Irena Grugulis, **Ödül Bozkurt and ***Jeremy Clegg

*

Bradford University School of Management, **Lancaster University Management School, ***Leeds University Business School

Editor’s Foreword SKOPE Publications This series publishes the work of the members and associates of SKOPE. A formal editorial process ensures that standards of quality and objectivity are maintained.

Orders for publications should be addressed to the SKOPE Secretary, School of Social Sciences, Cardiff University, Glamorgan Building, King Edward VII Avenue, Cardiff CF10 3WT Research papers can be downloaded from the website: www.skope.ox.ac.uk

ISSN 1466-1535

Abstract This article explores the realities of managerial work in two major British supermarket chains. While the prescriptive literature welcomes the displacement of bureaucratic management by rote with leadership, empirical accounts of what managers actually do underscore how the purported tenets of leadership tend to disappear upon closer inspection, even at the discursive level.
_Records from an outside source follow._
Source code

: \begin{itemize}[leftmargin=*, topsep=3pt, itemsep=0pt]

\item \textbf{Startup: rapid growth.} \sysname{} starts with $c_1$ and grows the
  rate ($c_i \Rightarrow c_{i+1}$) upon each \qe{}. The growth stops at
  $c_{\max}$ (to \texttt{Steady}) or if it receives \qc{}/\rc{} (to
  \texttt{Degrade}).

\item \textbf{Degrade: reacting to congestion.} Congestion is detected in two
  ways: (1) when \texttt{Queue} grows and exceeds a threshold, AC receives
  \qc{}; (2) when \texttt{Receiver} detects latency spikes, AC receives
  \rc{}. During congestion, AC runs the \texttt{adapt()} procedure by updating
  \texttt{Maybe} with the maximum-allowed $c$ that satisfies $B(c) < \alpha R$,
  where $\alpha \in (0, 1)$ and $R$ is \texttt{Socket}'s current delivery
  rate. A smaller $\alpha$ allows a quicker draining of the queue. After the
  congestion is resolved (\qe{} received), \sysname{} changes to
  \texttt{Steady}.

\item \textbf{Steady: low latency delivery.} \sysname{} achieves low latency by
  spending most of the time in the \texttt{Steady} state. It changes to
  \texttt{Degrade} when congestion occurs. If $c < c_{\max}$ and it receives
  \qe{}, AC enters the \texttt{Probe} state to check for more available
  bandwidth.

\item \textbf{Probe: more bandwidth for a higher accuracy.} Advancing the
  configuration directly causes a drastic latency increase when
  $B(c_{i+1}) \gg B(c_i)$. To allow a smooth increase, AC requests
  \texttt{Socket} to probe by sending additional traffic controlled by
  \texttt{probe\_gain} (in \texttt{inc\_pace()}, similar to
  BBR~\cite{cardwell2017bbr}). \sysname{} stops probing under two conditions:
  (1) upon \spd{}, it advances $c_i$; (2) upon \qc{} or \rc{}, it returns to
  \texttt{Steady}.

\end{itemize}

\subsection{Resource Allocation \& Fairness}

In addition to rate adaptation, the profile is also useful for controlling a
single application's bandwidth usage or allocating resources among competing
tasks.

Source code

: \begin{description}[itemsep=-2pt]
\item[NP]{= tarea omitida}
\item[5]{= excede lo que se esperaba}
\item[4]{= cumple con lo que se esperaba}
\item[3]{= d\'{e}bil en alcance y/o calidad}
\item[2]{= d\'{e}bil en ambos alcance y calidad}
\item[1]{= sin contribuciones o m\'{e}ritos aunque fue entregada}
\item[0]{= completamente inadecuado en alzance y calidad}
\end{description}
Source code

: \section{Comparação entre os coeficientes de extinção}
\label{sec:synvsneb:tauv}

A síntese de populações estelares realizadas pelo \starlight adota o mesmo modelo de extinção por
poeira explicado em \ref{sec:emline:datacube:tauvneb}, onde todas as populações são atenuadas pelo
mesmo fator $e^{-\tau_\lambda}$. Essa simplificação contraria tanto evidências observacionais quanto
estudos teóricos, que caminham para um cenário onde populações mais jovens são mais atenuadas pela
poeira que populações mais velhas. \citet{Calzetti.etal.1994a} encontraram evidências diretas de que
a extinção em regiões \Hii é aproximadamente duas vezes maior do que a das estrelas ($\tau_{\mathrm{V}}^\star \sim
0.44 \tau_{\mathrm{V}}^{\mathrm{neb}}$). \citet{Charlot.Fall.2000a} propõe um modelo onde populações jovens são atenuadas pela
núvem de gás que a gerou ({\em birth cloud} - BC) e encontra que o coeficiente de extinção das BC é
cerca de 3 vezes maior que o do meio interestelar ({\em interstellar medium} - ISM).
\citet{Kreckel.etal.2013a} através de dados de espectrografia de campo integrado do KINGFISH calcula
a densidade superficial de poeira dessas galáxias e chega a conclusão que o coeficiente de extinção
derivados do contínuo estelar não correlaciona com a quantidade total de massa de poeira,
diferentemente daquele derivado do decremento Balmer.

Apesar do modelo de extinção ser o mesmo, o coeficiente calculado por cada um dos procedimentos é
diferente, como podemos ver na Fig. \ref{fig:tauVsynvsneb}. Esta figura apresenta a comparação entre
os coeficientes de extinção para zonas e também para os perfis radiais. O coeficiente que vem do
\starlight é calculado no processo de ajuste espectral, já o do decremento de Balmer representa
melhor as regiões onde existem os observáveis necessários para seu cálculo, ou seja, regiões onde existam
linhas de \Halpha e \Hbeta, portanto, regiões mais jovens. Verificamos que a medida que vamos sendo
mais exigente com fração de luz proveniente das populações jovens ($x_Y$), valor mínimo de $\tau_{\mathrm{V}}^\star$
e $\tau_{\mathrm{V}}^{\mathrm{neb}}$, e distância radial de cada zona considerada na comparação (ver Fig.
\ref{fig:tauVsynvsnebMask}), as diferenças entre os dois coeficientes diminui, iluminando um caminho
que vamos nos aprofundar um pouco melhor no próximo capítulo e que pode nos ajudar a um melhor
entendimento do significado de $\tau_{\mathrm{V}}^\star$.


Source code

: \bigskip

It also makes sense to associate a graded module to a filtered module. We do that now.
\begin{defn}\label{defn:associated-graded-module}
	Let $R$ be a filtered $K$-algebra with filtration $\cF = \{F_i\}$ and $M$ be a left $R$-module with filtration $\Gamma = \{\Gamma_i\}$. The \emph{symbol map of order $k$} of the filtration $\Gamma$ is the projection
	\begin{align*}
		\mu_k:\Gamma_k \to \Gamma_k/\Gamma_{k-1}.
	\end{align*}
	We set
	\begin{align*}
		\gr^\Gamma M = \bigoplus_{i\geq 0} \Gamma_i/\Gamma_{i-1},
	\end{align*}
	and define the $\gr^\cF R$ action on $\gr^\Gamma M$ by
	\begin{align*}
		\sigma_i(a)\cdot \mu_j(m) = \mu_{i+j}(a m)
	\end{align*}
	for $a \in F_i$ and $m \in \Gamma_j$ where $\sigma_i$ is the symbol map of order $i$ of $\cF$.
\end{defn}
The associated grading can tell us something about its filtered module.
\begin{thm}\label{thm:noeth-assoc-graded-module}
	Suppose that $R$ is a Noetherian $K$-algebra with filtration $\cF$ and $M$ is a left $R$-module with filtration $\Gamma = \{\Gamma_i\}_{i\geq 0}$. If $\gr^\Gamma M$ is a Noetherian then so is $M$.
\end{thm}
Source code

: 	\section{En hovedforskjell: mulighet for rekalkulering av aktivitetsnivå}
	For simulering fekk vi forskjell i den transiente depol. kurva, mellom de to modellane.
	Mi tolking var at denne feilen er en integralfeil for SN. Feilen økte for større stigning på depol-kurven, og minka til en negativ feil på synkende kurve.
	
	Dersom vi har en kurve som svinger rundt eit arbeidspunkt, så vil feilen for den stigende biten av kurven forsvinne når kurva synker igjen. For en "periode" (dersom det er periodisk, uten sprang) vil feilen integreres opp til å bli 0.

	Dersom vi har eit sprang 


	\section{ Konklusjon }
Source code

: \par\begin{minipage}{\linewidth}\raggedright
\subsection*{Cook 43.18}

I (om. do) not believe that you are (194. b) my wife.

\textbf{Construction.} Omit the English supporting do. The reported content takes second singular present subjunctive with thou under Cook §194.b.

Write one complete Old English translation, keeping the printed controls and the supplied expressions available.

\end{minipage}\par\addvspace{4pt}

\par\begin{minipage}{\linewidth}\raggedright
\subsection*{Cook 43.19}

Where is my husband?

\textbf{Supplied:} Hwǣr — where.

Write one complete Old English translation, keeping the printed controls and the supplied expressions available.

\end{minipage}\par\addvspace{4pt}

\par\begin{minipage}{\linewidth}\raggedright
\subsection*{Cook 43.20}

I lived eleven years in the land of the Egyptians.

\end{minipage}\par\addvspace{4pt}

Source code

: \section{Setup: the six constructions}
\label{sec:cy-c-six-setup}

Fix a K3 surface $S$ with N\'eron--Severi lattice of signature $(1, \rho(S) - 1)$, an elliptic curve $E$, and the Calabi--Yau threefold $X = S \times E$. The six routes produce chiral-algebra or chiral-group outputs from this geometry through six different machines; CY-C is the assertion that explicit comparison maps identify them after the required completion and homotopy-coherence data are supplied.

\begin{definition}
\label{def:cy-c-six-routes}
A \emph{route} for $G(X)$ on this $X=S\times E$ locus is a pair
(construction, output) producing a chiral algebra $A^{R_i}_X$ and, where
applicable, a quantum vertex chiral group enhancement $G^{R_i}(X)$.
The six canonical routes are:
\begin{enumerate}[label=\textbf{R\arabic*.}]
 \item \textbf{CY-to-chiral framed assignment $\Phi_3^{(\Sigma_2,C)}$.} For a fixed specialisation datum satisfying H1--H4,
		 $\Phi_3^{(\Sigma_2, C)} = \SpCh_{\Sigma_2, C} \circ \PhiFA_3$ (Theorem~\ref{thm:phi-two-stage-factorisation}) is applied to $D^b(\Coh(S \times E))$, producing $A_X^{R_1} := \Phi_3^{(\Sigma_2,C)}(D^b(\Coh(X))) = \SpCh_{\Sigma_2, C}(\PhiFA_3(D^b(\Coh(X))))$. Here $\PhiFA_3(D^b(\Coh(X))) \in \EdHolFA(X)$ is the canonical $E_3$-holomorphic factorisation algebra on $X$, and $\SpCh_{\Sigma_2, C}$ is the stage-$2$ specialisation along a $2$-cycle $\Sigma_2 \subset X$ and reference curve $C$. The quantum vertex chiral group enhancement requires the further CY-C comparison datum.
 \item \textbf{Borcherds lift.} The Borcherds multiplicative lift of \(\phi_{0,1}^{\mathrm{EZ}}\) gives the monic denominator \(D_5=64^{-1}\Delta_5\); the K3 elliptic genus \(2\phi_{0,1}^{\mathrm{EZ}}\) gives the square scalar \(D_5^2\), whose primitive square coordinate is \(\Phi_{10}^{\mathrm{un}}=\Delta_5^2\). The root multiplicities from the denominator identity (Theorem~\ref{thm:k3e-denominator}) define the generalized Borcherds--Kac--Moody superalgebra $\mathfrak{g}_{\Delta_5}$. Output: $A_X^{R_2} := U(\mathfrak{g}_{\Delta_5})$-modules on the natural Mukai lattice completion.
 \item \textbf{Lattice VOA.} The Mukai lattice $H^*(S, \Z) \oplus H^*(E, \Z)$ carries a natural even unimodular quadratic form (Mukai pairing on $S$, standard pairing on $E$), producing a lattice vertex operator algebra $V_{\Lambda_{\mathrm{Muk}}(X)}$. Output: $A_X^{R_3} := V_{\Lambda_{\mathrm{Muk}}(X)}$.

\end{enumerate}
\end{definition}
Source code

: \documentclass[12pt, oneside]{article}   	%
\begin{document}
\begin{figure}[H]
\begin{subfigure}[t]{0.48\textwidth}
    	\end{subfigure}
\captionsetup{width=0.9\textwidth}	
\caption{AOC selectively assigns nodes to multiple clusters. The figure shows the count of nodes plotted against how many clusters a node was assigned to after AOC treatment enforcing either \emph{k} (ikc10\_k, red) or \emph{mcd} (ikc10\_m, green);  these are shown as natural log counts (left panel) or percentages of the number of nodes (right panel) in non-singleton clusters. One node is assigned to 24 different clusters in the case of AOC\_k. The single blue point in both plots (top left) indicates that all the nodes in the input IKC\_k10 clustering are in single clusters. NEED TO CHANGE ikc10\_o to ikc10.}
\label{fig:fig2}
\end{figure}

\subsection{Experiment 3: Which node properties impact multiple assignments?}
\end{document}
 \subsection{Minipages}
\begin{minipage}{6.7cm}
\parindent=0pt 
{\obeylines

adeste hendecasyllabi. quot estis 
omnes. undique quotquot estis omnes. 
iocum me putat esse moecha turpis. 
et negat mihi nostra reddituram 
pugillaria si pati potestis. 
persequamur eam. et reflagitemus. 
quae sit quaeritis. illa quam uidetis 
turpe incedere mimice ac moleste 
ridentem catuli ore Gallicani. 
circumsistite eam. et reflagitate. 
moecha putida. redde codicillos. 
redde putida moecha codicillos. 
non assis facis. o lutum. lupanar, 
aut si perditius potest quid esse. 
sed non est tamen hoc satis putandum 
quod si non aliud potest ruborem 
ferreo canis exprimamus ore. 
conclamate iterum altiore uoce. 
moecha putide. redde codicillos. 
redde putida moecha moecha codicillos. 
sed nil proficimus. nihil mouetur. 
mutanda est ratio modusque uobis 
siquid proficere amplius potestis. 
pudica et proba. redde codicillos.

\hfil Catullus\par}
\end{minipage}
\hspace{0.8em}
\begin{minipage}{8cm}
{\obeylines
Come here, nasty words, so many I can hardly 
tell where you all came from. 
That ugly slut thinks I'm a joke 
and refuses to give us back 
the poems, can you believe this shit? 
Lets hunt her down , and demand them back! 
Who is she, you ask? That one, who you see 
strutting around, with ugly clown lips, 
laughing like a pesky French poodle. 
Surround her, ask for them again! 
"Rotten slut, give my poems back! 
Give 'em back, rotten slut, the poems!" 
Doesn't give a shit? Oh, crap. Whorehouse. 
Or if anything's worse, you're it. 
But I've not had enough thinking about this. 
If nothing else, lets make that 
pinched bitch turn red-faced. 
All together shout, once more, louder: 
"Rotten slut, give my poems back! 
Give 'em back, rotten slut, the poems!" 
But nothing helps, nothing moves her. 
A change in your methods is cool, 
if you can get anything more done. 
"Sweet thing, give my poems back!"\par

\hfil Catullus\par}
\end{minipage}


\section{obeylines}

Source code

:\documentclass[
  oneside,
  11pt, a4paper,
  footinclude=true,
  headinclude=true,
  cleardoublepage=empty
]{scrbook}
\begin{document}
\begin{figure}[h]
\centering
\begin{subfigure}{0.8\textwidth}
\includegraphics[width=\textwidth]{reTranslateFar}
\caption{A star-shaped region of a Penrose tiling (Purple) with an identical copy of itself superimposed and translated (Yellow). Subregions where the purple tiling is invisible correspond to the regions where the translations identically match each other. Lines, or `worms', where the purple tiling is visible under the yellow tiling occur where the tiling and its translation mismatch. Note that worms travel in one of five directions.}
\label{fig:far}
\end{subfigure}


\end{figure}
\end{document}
This study observes and discusses the discrepancy between the rhetoric of leadership articulated by executives at the corporate head offices and the actual roles and responsibilities of managers in stores. Work was tightly controlled and managers had little real freedom. We draw on empirical evidence to argue both that while leadership in practice secured only trivial freedoms such freedoms were highly valued and that academic analysis should follow these managers in their ability to distinguish between rhetorical flourishes and reallife job design. Leadership in practice is mundane and local.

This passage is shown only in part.